In the material below, find each line with the word "simplified" and copy it.

=== Begin Enclosure ===

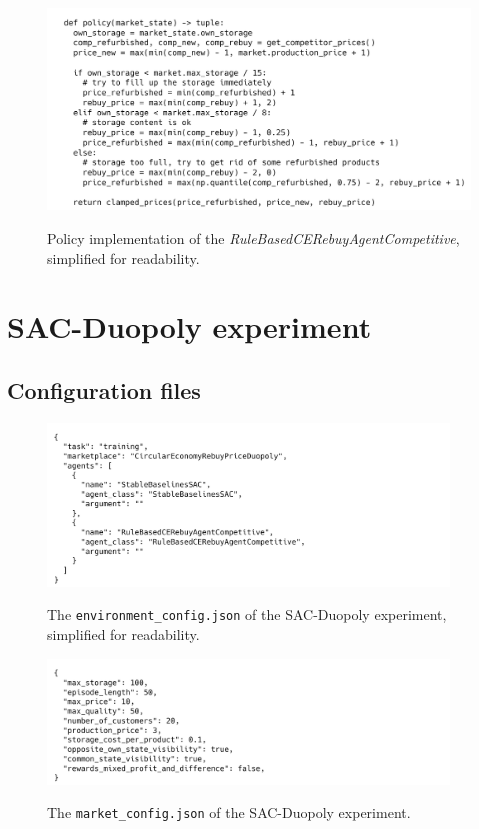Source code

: \begin{figure}[ht]
	\includegraphics[width = \textwidth]{images/policies/RuleBasedCERebuyAgentCompetitivePolicy.png}\\
	\caption{Policy implementation of the \emph{RuleBasedCERebuyAgentCompetitive}, simplified for readability.}\label{fig:PolicyRuleBasedCompetitive}
\end{figure}

\clearpage
\section{SAC-Duopoly experiment}\label{sec:AppendixSACDuopoly}

\subsection{Configuration files}\label{subsec:AppendixSACDuopolyConfigFiles}

\begin{figure}[ht]
	\includegraphics[width = 0.95\textwidth]{images/configs/SACDuopoly/SACDuopolyEnvironment.png}\\
	\caption{The \texttt{environment\_config.json} of the SAC-Duopoly experiment, simplified for readability.}\label{fig:SACDuopolyConfigEnvironment}
\end{figure}

\begin{figure}[ht]
	\includegraphics[width = 0.95\textwidth]{images/configs/SACDuopoly/SACDuopolyMarket.png}\\
	\caption{The \texttt{market\_config.json} of the SAC-Duopoly experiment.}\label{fig:SACDuopolyConfigMarket}
\end{figure}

=== End Enclosure ===

- RESPONSE BELOW
	\caption{Policy implementation of the \emph{RuleBasedCERebuyAgentCompetitive}, simplified for readability.}\label{fig:PolicyRuleBasedCompetitive}
	\caption{The \texttt{environment\_config.json} of the SAC-Duopoly experiment, simplified for readability.}\label{fig:SACDuopolyConfigEnvironment}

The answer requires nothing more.